PROMPT: Your output should be an exact copy of the records, with no pictures in it.

(Saved entries)
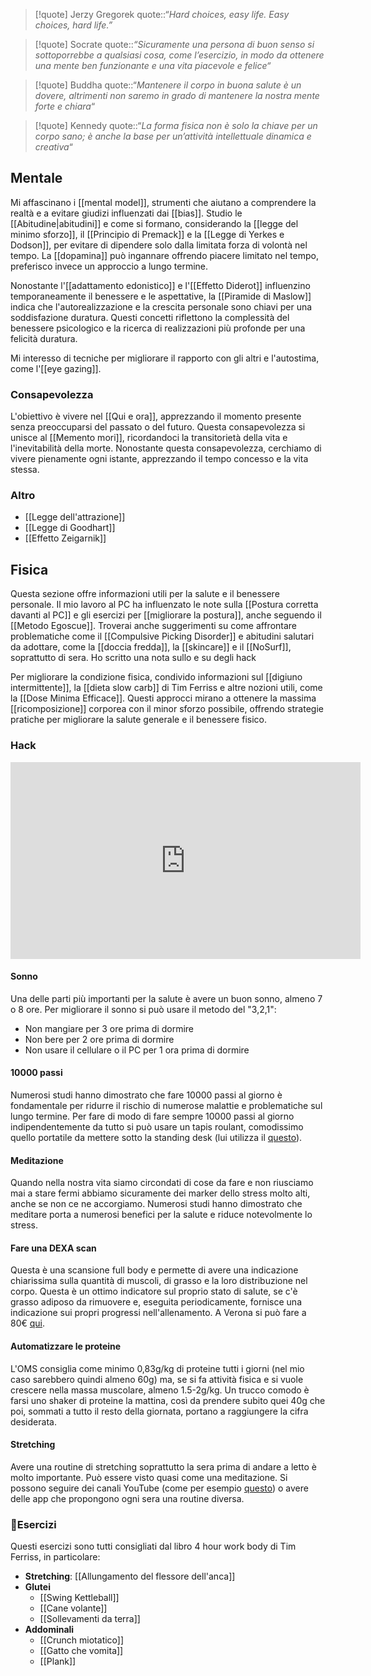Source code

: > [!quote] Jerzy Gregorek
> quote::“*Hard choices, easy life. Easy choices, hard life.”*

> [!quote] Socrate
> quote::*“Sicuramente una persona di buon senso si sottoporrebbe a qualsiasi cosa, come l’esercizio, in modo da ottenere una mente ben funzionante e una vita piacevole e felice“*

> [!quote] Buddha
> quote::“*Mantenere il corpo in buona salute è un dovere, altrimenti non saremo in grado di mantenere la nostra mente forte e chiara*“

> [!quote] Kennedy
> quote::“*La forma fisica non è solo la chiave per un corpo sano; è anche la base per un’attività intellettuale dinamica e creativa*“

## Mentale

Mi affascinano i [[mental model]], strumenti che aiutano a comprendere la realtà e a evitare giudizi influenzati dai [[bias]].
Studio le [[Abitudine|abitudini]] e come si formano, considerando la [[legge del minimo sforzo]], il [[Principio di Premack]] e la [[Legge di Yerkes e Dodson]], per evitare di dipendere solo dalla limitata forza di volontà nel tempo. La [[dopamina]] può ingannare offrendo piacere limitato nel tempo, preferisco invece un approccio a lungo termine.

Nonostante l'[[adattamento edonistico]] e l'[[Effetto Diderot]] influenzino temporaneamente il benessere e le aspettative, la [[Piramide di Maslow]] indica che l'autorealizzazione e la crescita personale sono chiavi per una soddisfazione duratura. Questi concetti riflettono la complessità del benessere psicologico e la ricerca di realizzazioni più profonde per una felicità duratura.

Mi interesso di tecniche per migliorare il rapporto con gli altri e l'autostima, come l'[[eye gazing]].

### Consapevolezza

L'obiettivo è vivere nel [[Qui e ora]], apprezzando il momento presente senza preoccuparsi del passato o del futuro. Questa consapevolezza si unisce al [[Memento mori]], ricordandoci la transitorietà della vita e l'inevitabilità della morte. Nonostante questa consapevolezza, cerchiamo di vivere pienamente ogni istante, apprezzando il tempo concesso e la vita stessa.

### Altro

* [[Legge dell'attrazione]]
* [[Legge di Goodhart]]
* [[Effetto Zeigarnik]]

## Fisica

Questa sezione offre informazioni utili per la salute e il benessere personale. Il mio lavoro al PC ha influenzato le note sulla [[Postura corretta davanti al PC]] e gli esercizi per [[migliorare la postura]], anche seguendo il [[Metodo Egoscue]].
Troverai anche suggerimenti su come affrontare problematiche come il [[Compulsive Picking Disorder]] e abitudini salutari da adottare, come la [[doccia fredda]], la [[skincare]] e il [[NoSurf]], soprattutto di sera.
Ho scritto una nota sullo  e su degli hack

Per migliorare la condizione fisica, condivido informazioni sul [[digiuno intermittente]], la [[dieta slow carb]] di Tim Ferriss e altre nozioni utili, come la [[Dose Minima Efficace]].
Questi approcci mirano a ottenere la massima [[ricomposizione]] corporea con il minor sforzo possibile, offrendo strategie pratiche per migliorare la salute generale e il benessere fisico.

### Hack

<div class="iframe-container">
  <iframe width="560" height="315" src="https://www.youtube.com/embed/hBEKGBLAB80" title="YouTube video player" frameborder="0" allow="accelerometer; autoplay; clipboard-write; encrypted-media; gyroscope; picture-in-picture" allowfullscreen></iframe>
</div>

#### Sonno
Una delle parti più importanti per la salute è avere un buon sonno, almeno 7 o 8 ore.
Per migliorare il sonno si può usare il metodo del "3,2,1":
* Non mangiare per 3 ore prima di dormire
* Non bere per 2 ore prima di dormire
* Non usare il cellulare o il PC per 1 ora prima di dormire

#### 10000 passi
Numerosi studi hanno dimostrato che fare 10000 passi al giorno è fondamentale per ridurre il rischio di numerose malattie e problematiche sul lungo termine.
Per fare di modo di fare sempre 10000 passi al giorno indipendentemente da tutto si può usare un tapis roulant, comodissimo quello portatile da mettere sotto la standing desk (lui utilizza il [questo](https://www.amazon.it/dp/B09F2QWWB8?keywords=treadmill%20desk%20walking%20pad%20c2&geniuslink=true)).

#### Meditazione
Quando nella nostra vita siamo circondati di cose da fare e non riusciamo mai a stare fermi abbiamo sicuramente dei marker dello stress molto alti, anche se non ce ne accorgiamo.
Numerosi studi hanno dimostrato che meditare porta a numerosi benefici per la salute e riduce notevolmente lo stress.

#### Fare una DEXA scan
Questa è una scansione full body e permette di avere una indicazione chiarissima sulla quantità di muscoli, di grasso e la loro distribuzione nel corpo.
Questa è un ottimo indicatore sul proprio stato di salute, se c'è grasso adiposo da rimuovere e, eseguita periodicamente, fornisce una indicazione sui propri progressi nell'allenamento.
A Verona si può fare a 80€ [qui](https://polispecialisticoverona.it/esame-total-body/).

#### Automatizzare le proteine
L'OMS consiglia come minimo 0,83g/kg di proteine tutti i giorni (nel mio caso sarebbero quindi almeno 60g) ma, se si fa attività fisica e si vuole crescere nella massa muscolare, almeno 1.5-2g/kg.
Un trucco comodo è farsi uno shaker di proteine la mattina, così da prendere subito quei 40g che poi, sommati a tutto il resto della giornata, portano a raggiungere la cifra desiderata.

#### Stretching
Avere una routine di stretching soprattutto la sera prima di andare a letto è molto importante. Può essere visto quasi come una meditazione.
Si possono seguire dei canali YouTube  (come per esempio [questo](https://www.youtube.com/@JuiceandToya)) o avere delle app che propongono ogni sera una routine diversa.

### 💪Esercizi
Questi esercizi sono tutti consigliati dal libro 4 hour work body di Tim Ferriss, in particolare:

* **Stretching**: [[Allungamento del flessore dell'anca]]
* **Glutei**
	* [[Swing Kettleball]]
	* [[Cane volante]]
	* [[Sollevamenti da terra]]
* **Addominali**
	* [[Crunch miotatico]]
	* [[Gatto che vomita]]
	* [[Plank]]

WRITTEN REPLY:
Source code

: > [!quote] Jerzy Gregorek
> quote::“*Hard choices, easy life. Easy choices, hard life.”*

> [!quote] Socrate
> quote::*“Sicuramente una persona di buon senso si sottoporrebbe a qualsiasi cosa, come l’esercizio, in modo da ottenere una mente ben funzionante e una vita piacevole e felice“*

> [!quote] Buddha
> quote::“*Mantenere il corpo in buona salute è un dovere, altrimenti non saremo in grado di mantenere la nostra mente forte e chiara*“

> [!quote] Kennedy
> quote::“*La forma fisica non è solo la chiave per un corpo sano; è anche la base per un’attività intellettuale dinamica e creativa*“

## Mentale

Mi affascinano i [[mental model]], strumenti che aiutano a comprendere la realtà e a evitare giudizi influenzati dai [[bias]].
Studio le [[Abitudine|abitudini]] e come si formano, considerando la [[legge del minimo sforzo]], il [[Principio di Premack]] e la [[Legge di Yerkes e Dodson]], per evitare di dipendere solo dalla limitata forza di volontà nel tempo. La [[dopamina]] può ingannare offrendo piacere limitato nel tempo, preferisco invece un approccio a lungo termine.

Nonostante l'[[adattamento edonistico]] e l'[[Effetto Diderot]] influenzino temporaneamente il benessere e le aspettative, la [[Piramide di Maslow]] indica che l'autorealizzazione e la crescita personale sono chiavi per una soddisfazione duratura. Questi concetti riflettono la complessità del benessere psicologico e la ricerca di realizzazioni più profonde per una felicità duratura.

Mi interesso di tecniche per migliorare il rapporto con gli altri e l'autostima, come l'[[eye gazing]].

### Consapevolezza

L'obiettivo è vivere nel [[Qui e ora]], apprezzando il momento presente senza preoccuparsi del passato o del futuro. Questa consapevolezza si unisce al [[Memento mori]], ricordandoci la transitorietà della vita e l'inevitabilità della morte. Nonostante questa consapevolezza, cerchiamo di vivere pienamente ogni istante, apprezzando il tempo concesso e la vita stessa.

### Altro

* [[Legge dell'attrazione]]
* [[Legge di Goodhart]]
* [[Effetto Zeigarnik]]

## Fisica

Questa sezione offre informazioni utili per la salute e il benessere personale. Il mio lavoro al PC ha influenzato le note sulla [[Postura corretta davanti al PC]] e gli esercizi per [[migliorare la postura]], anche seguendo il [[Metodo Egoscue]].
Troverai anche suggerimenti su come affrontare problematiche come il [[Compulsive Picking Disorder]] e abitudini salutari da adottare, come la [[doccia fredda]], la [[skincare]] e il [[NoSurf]], soprattutto di sera.
Ho scritto una nota sullo  e su degli hack

Per migliorare la condizione fisica, condivido informazioni sul [[digiuno intermittente]], la [[dieta slow carb]] di Tim Ferriss e altre nozioni utili, come la [[Dose Minima Efficace]].
Questi approcci mirano a ottenere la massima [[ricomposizione]] corporea con il minor sforzo possibile, offrendo strategie pratiche per migliorare la salute generale e il benessere fisico.

### Hack

<div class="iframe-container">
  <iframe width="560" height="315" src="https://www.youtube.com/embed/hBEKGBLAB80" title="YouTube video player" frameborder="0" allow="accelerometer; autoplay; clipboard-write; encrypted-media; gyroscope; picture-in-picture" allowfullscreen></iframe>
</div>

#### Sonno
Una delle parti più importanti per la salute è avere un buon sonno, almeno 7 o 8 ore.
Per migliorare il sonno si può usare il metodo del "3,2,1":
* Non mangiare per 3 ore prima di dormire
* Non bere per 2 ore prima di dormire
* Non usare il cellulare o il PC per 1 ora prima di dormire

#### 10000 passi
Numerosi studi hanno dimostrato che fare 10000 passi al giorno è fondamentale per ridurre il rischio di numerose malattie e problematiche sul lungo termine.
Per fare di modo di fare sempre 10000 passi al giorno indipendentemente da tutto si può usare un tapis roulant, comodissimo quello portatile da mettere sotto la standing desk (lui utilizza il [questo](https://www.amazon.it/dp/B09F2QWWB8?keywords=treadmill%20desk%20walking%20pad%20c2&geniuslink=true)).

#### Meditazione
Quando nella nostra vita siamo circondati di cose da fare e non riusciamo mai a stare fermi abbiamo sicuramente dei marker dello stress molto alti, anche se non ce ne accorgiamo.
Numerosi studi hanno dimostrato che meditare porta a numerosi benefici per la salute e riduce notevolmente lo stress.

#### Fare una DEXA scan
Questa è una scansione full body e permette di avere una indicazione chiarissima sulla quantità di muscoli, di grasso e la loro distribuzione nel corpo.
Questa è un ottimo indicatore sul proprio stato di salute, se c'è grasso adiposo da rimuovere e, eseguita periodicamente, fornisce una indicazione sui propri progressi nell'allenamento.
A Verona si può fare a 80€ [qui](https://polispecialisticoverona.it/esame-total-body/).

#### Automatizzare le proteine
L'OMS consiglia come minimo 0,83g/kg di proteine tutti i giorni (nel mio caso sarebbero quindi almeno 60g) ma, se si fa attività fisica e si vuole crescere nella massa muscolare, almeno 1.5-2g/kg.
Un trucco comodo è farsi uno shaker di proteine la mattina, così da prendere subito quei 40g che poi, sommati a tutto il resto della giornata, portano a raggiungere la cifra desiderata.

#### Stretching
Avere una routine di stretching soprattutto la sera prima di andare a letto è molto importante. Può essere visto quasi come una meditazione.
Si possono seguire dei canali YouTube  (come per esempio [questo](https://www.youtube.com/@JuiceandToya)) o avere delle app che propongono ogni sera una routine diversa.

### 💪Esercizi
Questi esercizi sono tutti consigliati dal libro 4 hour work body di Tim Ferriss, in particolare:

* **Stretching**: [[Allungamento del flessore dell'anca]]
* **Glutei**
	* [[Swing Kettleball]]
	* [[Cane volante]]
	* [[Sollevamenti da terra]]
* **Addominali**
	* [[Crunch miotatico]]
	* [[Gatto che vomita]]
	* [[Plank]]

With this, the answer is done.